Inference and random samples
The examples in the previous section involved a range of different types of model for the observed data. In the remainder of this chapter, we concentrate on one particular type of model — random sampling from a population.
We assume now that the observed data are a random sample from some population.
When the observed data are a random sample, inference asks questions about characteristics of the underlying population distribution — unknown population parameters.
For random samples, the null and alternative hypotheses specify values for the unknown population parameters.
Inference about categorical populations
When the population distribution is categorical, the unknowns are the population probabilities for the different categories.
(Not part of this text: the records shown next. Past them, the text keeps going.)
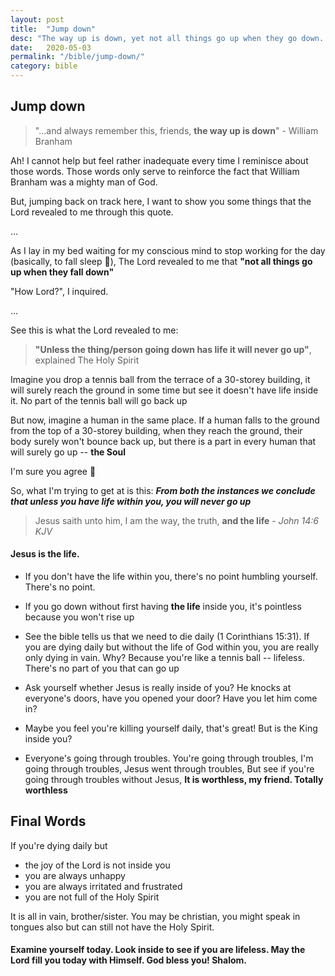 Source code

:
 ```yaml
---
layout: post
title:  "Jump down"
desc: "The way up is down, yet not all things go up when they go down. Read to know..."
date:   2020-05-03
permalink: "/bible/jump-down/"
category: bible
---
```


## Jump down

> "...and always remember this, friends, **the way up is down**" - William Branham

Ah! I cannot help but feel rather inadequate every time I reminisce about those words. Those words only serve to reinforce the fact that William Branham was a mighty man of God.

But, jumping back on track here, I want to show you some things that the Lord revealed to me through this quote.

...

As I lay in my bed waiting for my conscious mind to stop working for the day (basically, to fall sleep :sleeping_bed:), The Lord revealed to me that **"not all things go up when they fall down"**

"How Lord?", I inquired.

...

See this is what the Lord revealed to me: 

> **"Unless the thing/person going down has life it will never go up"**, explained The Holy Spirit

Imagine you drop a tennis ball from the terrace of a 30-storey building, it will surely reach the ground in some time but see it doesn't have life inside it. No part of the tennis ball will go back up

But now, imagine a human in the same place. If a human falls to the ground from the top of a 30-storey building, when they reach the ground, their body surely won't bounce back up, but there is a part in every human that will surely go up -- **the Soul**

I'm sure you agree :slightly_smiling_face:

So, what I'm trying to get at is this: ***From both the instances we conclude that unless you have life within you, you will never go up***

> Jesus saith unto him, I am the way, the truth, **and the life** - *John 14:6 KJV*

#### Jesus is the life.

* If you don't have the life within you, there's no point humbling yourself. There's no point.

* If you go down without first having **the life** inside you, it's pointless because you won't rise up

* See the bible tells us that we need to die daily (1 Corinthians 15:31). If you are dying daily but without the life of God within you, you are really only dying in vain. Why? Because you're like a tennis ball -- lifeless. There's no part of you that can go up

* Ask yourself whether Jesus is really inside of you? He knocks at everyone's doors, have you opened your door? Have you let him come in?
* Maybe you feel you're killing yourself daily, that's great! But is the King inside you?
* Everyone's going through troubles. You're going through troubles, I'm going through troubles, Jesus went through troubles, But see if you're going through troubles without Jesus, **It is worthless, my friend. Totally worthless**

## Final Words

If you're dying daily but

* the joy of the Lord is not inside you
* you are always unhappy
* you are always irritated and frustrated
* you are not full of the Holy Spirit 

It is all in vain, brother/sister. You may be christian, you might speak in tongues also but can still not have the Holy Spirit.

#### Examine yourself today. Look inside to see if you are lifeless. May the Lord fill you today with Himself. God bless you! Shalom.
To simplify, we consider populations for which one category is of particular interest ('success') and we denote the unknown probability of success by π.
The null and alternative hypotheses are therefore specified in terms of π.
Australia Post example
A Melbourne newspaper trying to assess Australia Post's assertion that 96 percent of letters arrive 'on time' posted 59 letters and observed that only 52 arrived on time.
We model delivery of these letters as a random sample of 59 categorical values from a population with probability π of success (arrival on time). The null hypothesis of interest is therefore...
H0: π = 0.96
The alternative hypothesis is
HA: π < 0.96
Design of mustard jar
A food manufacturer intends to change the design of its packaging for a range of mustards. The design team is particularly keen on a design that is more expensive to manufacture than two competing designs. The manager wants to be sure that customers will prefer the more expensive jar before starting production — the price is determined by competitors' products so the more expensive one will have a reduced profit margin and can only be justified if sales are considerably higher.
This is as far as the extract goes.